# Work order
Pictures should be excluded; otherwise, copy every entry exactly.

# Input data
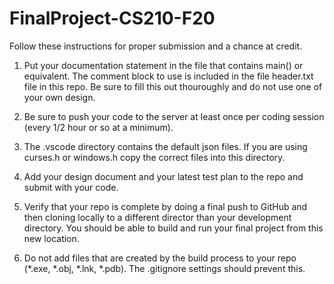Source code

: # FinalProject-CS210-F20


Follow these instructions for proper submission and a chance at 
credit.

1.  Put your documentation statement in the file that contains main() or
    equivalent.  The comment block to use is included in the file header.txt
    file in this repo.  Be sure to fill this out thouroughly and do not use
    one of your own design.

2.  Be sure to push your code to the server at least once per coding session
    (every 1/2 hour or so at a minimum).

3.  The .vscode directory contains the default json files.  If you are using
    curses.h or windows.h copy the correct files into this directory.

4.  Add your design document and your latest test plan to the repo and submit
    with your code.

5.  Verify that your repo is complete by doing a final push to GitHub
    and then cloning locally to a different director than your development
    directory.  You should be able to build and run your final project from
    this new location.
    
6.  Do not add files that are created by the build process to your repo (*.exe,
    *.obj, *.lnk, *.pdb).  The .gitignore settings should prevent this.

# Response below
Source code

: # FinalProject-CS210-F20


Follow these instructions for proper submission and a chance at 
credit.

1.  Put your documentation statement in the file that contains main() or
    equivalent.  The comment block to use is included in the file header.txt
    file in this repo.  Be sure to fill this out thouroughly and do not use
    one of your own design.

2.  Be sure to push your code to the server at least once per coding session
    (every 1/2 hour or so at a minimum).

3.  The .vscode directory contains the default json files.  If you are using
    curses.h or windows.h copy the correct files into this directory.

4.  Add your design document and your latest test plan to the repo and submit
    with your code.

5.  Verify that your repo is complete by doing a final push to GitHub
    and then cloning locally to a different director than your development
    directory.  You should be able to build and run your final project from
    this new location.
    
6.  Do not add files that are created by the build process to your repo (*.exe,
    *.obj, *.lnk, *.pdb).  The .gitignore settings should prevent this.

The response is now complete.